>>>>>

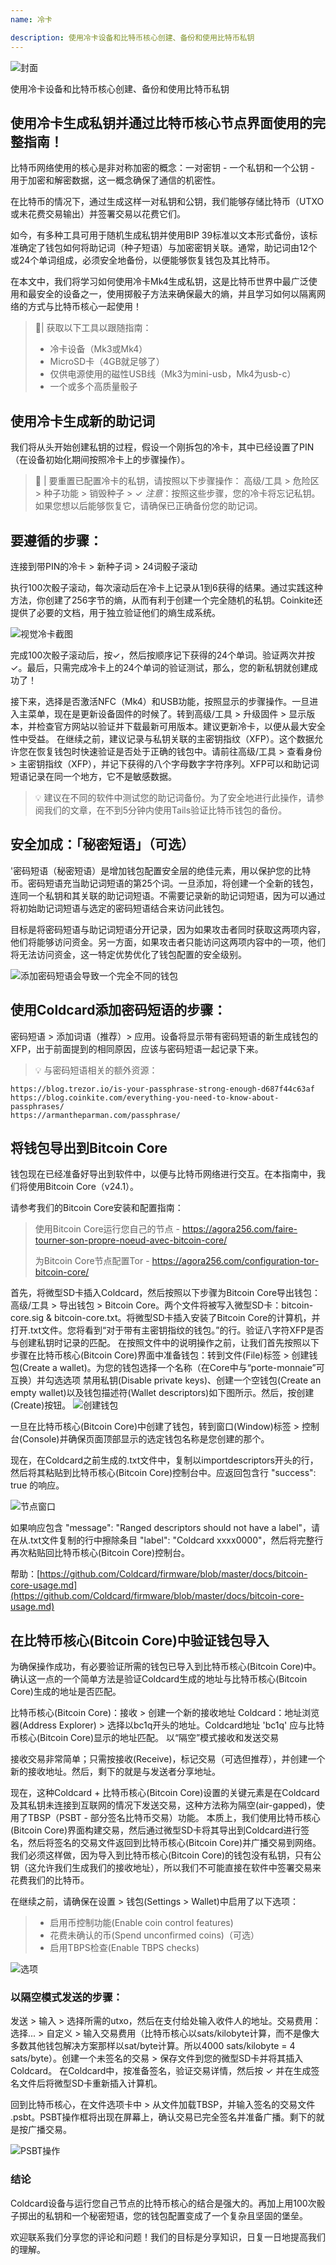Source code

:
 ```yaml
---
name: 冷卡

description: 使用冷卡设备和比特币核心创建、备份和使用比特币私钥
---
```


![封面](assets/cover.webp)

使用冷卡设备和比特币核心创建、备份和使用比特币私钥

## 使用冷卡生成私钥并通过比特币核心节点界面使用的完整指南！

比特币网络使用的核心是非对称加密的概念：一对密钥 - 一个私钥和一个公钥 - 用于加密和解密数据，这一概念确保了通信的机密性。

在比特币的情况下，通过生成这样一对私钥和公钥，我们能够存储比特币（UTXO或未花费交易输出）并签署交易以花费它们。

如今，有多种工具可用于随机生成私钥并使用BIP 39标准以文本形式备份，该标准确定了钱包如何将助记词（种子短语）与加密密钥关联。通常，助记词由12个或24个单词组成，必须安全地备份，以便能够恢复钱包及其比特币。

在本文中，我们将学习如何使用冷卡Mk4生成私钥，这是比特币世界中最广泛使用和最安全的设备之一，使用掷骰子方法来确保最大的熵，并且学习如何以隔离网络的方式与比特币核心一起使用！

> 🧰| 获取以下工具以跟随指南：
>
> - 冷卡设备（Mk3或Mk4）
> - MicroSD卡（4GB就足够了）
> - 仅供电源使用的磁性USB线（Mk3为mini-usb，Mk4为usb-c）
> - 一个或多个高质量骰子

## 使用冷卡生成新的助记词

我们将从头开始创建私钥的过程，假设一个刚拆包的冷卡，其中已经设置了PIN（在设备初始化期间按照冷卡上的步骤操作）。

> 🚨 | 要重置已配置冷卡的私钥，请按照以下步骤操作：
> 高级/工具 > 危险区 > 种子功能 > 销毁种子 > ✓
> _注意_：按照这些步骤，您的冷卡将忘记私钥。如果您想以后能够恢复它，请确保已正确备份您的助记词。

## 要遵循的步骤：

连接到带PIN的冷卡 > 新种子词 > 24词骰子滚动

执行100次骰子滚动，每次滚动后在冷卡上记录从1到6获得的结果。通过实践这种方法，你创建了256字节的熵，从而有利于创建一个完全随机的私钥。Coinkite还提供了必要的文档，用于独立验证他们的熵生成系统。

![视觉冷卡截图](assets/guide-agora/1.webp)

完成100次骰子滚动后，按✓，然后按顺序记下获得的24个单词。验证两次并按✓。最后，只需完成冷卡上的24个单词的验证测试，那么，您的新私钥就创建成功了！

接下来，选择是否激活NFC（Mk4）和USB功能，按照显示的步骤操作。一旦进入主菜单，现在是更新设备固件的时候了。转到高级/工具 > 升级固件 > 显示版本，并检查官方网站以验证并下载最新可用版本。建议更新冷卡，以便从最大安全性中受益。
在继续之前，建议记录与私钥关联的主密钥指纹（XFP）。这个数据允许您在恢复钱包时快速验证是否处于正确的钱包中。请前往高级/工具 > 查看身份 > 主密钥指纹（XFP），并记下获得的八个字母数字字符序列。XFP可以和助记词短语记录在同一个地方，它不是敏感数据。
> 💡 建议在不同的软件中测试您的助记词备份。为了安全地进行此操作，请参阅我们的文章，在不到5分钟内使用Tails验证比特币钱包的备份。

## 安全加成：「秘密短语」（可选）

'密码短语（秘密短语）是增加钱包配置安全层的绝佳元素，用以保护您的比特币。密码短语充当助记词短语的第25个词。一旦添加，将创建一个全新的钱包，连同一个私钥和其关联的助记词短语。不需要记录新的助记词短语，因为可以通过将初始助记词短语与选定的密码短语结合来访问此钱包。

目标是将密码短语与助记词短语分开记录，因为如果攻击者同时获取这两项内容，他们将能够访问资金。另一方面，如果攻击者只能访问这两项内容中的一项，他们将无法访问资金，这一特定优势优化了钱包配置的安全级别。

![添加密码短语会导致一个完全不同的钱包](assets/guide-agora/2.webp)

## 使用Coldcard添加密码短语的步骤：

密码短语 > 添加词语（推荐）> 应用。设备将显示带有密码短语的新生成钱包的XFP，出于前面提到的相同原因，应该与密码短语一起记录下来。

> 💡 与密码短语相关的额外资源：

    https://blog.trezor.io/is-your-passphrase-strong-enough-d687f44c63af
    https://blog.coinkite.com/everything-you-need-to-know-about-passphrases/
    https://armantheparman.com/passphrase/

## 将钱包导出到Bitcoin Core

钱包现在已经准备好导出到软件中，以便与比特币网络进行交互。在本指南中，我们将使用Bitcoin Core（v24.1）。

请参考我们的Bitcoin Core安装和配置指南：

> 使用Bitcoin Core运行您自己的节点 - https://agora256.com/faire-tourner-son-propre-noeud-avec-bitcoin-core/
>
> 为Bitcoin Core节点配置Tor - https://agora256.com/configuration-tor-bitcoin-core/

首先，将微型SD卡插入Coldcard，然后按照以下步骤为Bitcoin Core导出钱包：高级/工具 > 导出钱包 > Bitcoin Core。两个文件将被写入微型SD卡：bitcoin-core.sig & bitcoin-core.txt。将微型SD卡插入安装了Bitcoin Core的计算机，并打开.txt文件。您将看到“对于带有主密钥指纹的钱包。”的行。验证八字符XFP是否与创建私钥时记录的匹配。
在按照文件中的说明操作之前，让我们首先按照以下步骤在比特币核心(Bitcoin Core)界面中准备钱包：转到文件(File)标签 > 创建钱包(Create a wallet)。为您的钱包选择一个名称（在Core中与“porte-monnaie”可互换）并勾选选项 禁用私钥(Disable private keys)、创建一个空钱包(Create an empty wallet)以及钱包描述符(Wallet descriptors)如下图所示。然后，按创建(Create)按钮。
![创建钱包](assets/guide-agora/3.webp)

一旦在比特币核心(Bitcoin Core)中创建了钱包，转到窗口(Window)标签 > 控制台(Console)并确保页面顶部显示的选定钱包名称是您创建的那个。

现在，在Coldcard之前生成的.txt文件中，复制以importdescriptors开头的行，然后将其粘贴到比特币核心(Bitcoin Core)控制台中。应返回包含行 "success": true 的响应。

![节点窗口](assets/guide-agora/4.webp)

如果响应包含 "message": "Ranged descriptors should not have a label"，请在从.txt文件复制的行中擦除条目 "label": "Coldcard xxxx0000"，然后将完整行再次粘贴回比特币核心(Bitcoin Core)控制台。

帮助：[https://github.com/Coldcard/firmware/blob/master/docs/bitcoin-core-usage.md](https://github.com/Coldcard/firmware/blob/master/docs/bitcoin-core-usage.md)

## 在比特币核心(Bitcoin Core)中验证钱包导入

为确保操作成功，有必要验证所需的钱包已导入到比特币核心(Bitcoin Core)中。确认这一点的一个简单方法是验证Coldcard生成的地址与比特币核心(Bitcoin Core)生成的地址是否匹配。

比特币核心(Bitcoin Core)：接收 > 创建一个新的接收地址
Coldcard：地址浏览器(Address Explorer) > 选择以bc1q开头的地址。Coldcard地址 'bc1q' 应与比特币核心(Bitcoin Core)显示的地址匹配。
以“隔空”模式接收和发送交易

接收交易非常简单；只需按接收(Receive)，标记交易（可选但推荐），并创建一个新的接收地址。然后，剩下的就是与发送者分享地址。

现在，这种Coldcard + 比特币核心(Bitcoin Core)设置的关键元素是在Coldcard及其私钥未连接到互联网的情况下发送交易，这种方法称为隔空(air-gapped)，使用了TBSP（PSBT - 部分签名比特币交易）功能。
本质上，我们使用比特币核心(Bitcoin Core)界面构建交易，然后通过微型SD卡将其导出到Coldcard进行签名，然后将签名的交易文件返回到比特币核心(Bitcoin Core)并广播交易到网络。我们必须这样做，因为导入到比特币核心(Bitcoin Core)的钱包没有私钥，只有公钥（这允许我们生成我们的接收地址），所以我们不可能直接在软件中签署交易来花费我们的比特币。

在继续之前，请确保在设置 > 钱包(Settings > Wallet)中启用了以下选项：

> - 启用币控制功能(Enable coin control features)
> - 花费未确认的币(Spend unconfirmed coins)（可选）
> - 启用TBPS检查(Enable TBPS checks)

![选项](assets/guide-agora/5.webp)

### 以隔空模式发送的步骤：
发送 > 输入 > 选择所需的utxo，然后在支付给处输入收件人的地址。交易费用：选择... > 自定义 > 输入交易费用（比特币核心以sats/kilobyte计算，而不是像大多数其他钱包解决方案那样以sat/byte计算。所以4000 sats/kilobyte = 4 sats/byte）。创建一个未签名的交易 > 保存文件到您的微型SD卡并将其插入Coldcard。
在Coldcard中，按准备签名，验证交易详情，然后按 ✓ 并在生成签名文件后将微型SD卡重新插入计算机。

回到比特币核心，在文件选项卡中 > 从文件加载TBSP，并输入签名的交易文件 .psbt。PSBT操作框将出现在屏幕上，确认交易已完全签名并准备广播。剩下的就是按广播交易。

![PSBT操作](assets/guide-agora/6.webp)

### 结论

Coldcard设备与运行您自己节点的比特币核心的结合是强大的。再加上用100次骰子掷出的私钥和一个秘密短语，您的钱包配置变成了一个复杂且坚固的堡垒。

欢迎联系我们分享您的评论和问题！我们的目标是分享知识，日复一日地提高我们的理解。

<<<<<

How to complete this task
Write out exactly the lines that run from the top of the listing above to the line containing "在比特币的情况下，通过生成这", both ends included. Omit every picture.

Written answer
Source code

:
 ```yaml
---
name: 冷卡

description: 使用冷卡设备和比特币核心创建、备份和使用比特币私钥
---
```


![封面](assets/cover.webp)

使用冷卡设备和比特币核心创建、备份和使用比特币私钥

## 使用冷卡生成私钥并通过比特币核心节点界面使用的完整指南！

比特币网络使用的核心是非对称加密的概念：一对密钥 - 一个私钥和一个公钥 - 用于加密和解密数据，这一概念确保了通信的机密性。

在比特币的情况下，通过生成这样一对私钥和公钥，我们能够存储比特币（UTXO或未花费交易输出）并签署交易以花费它们。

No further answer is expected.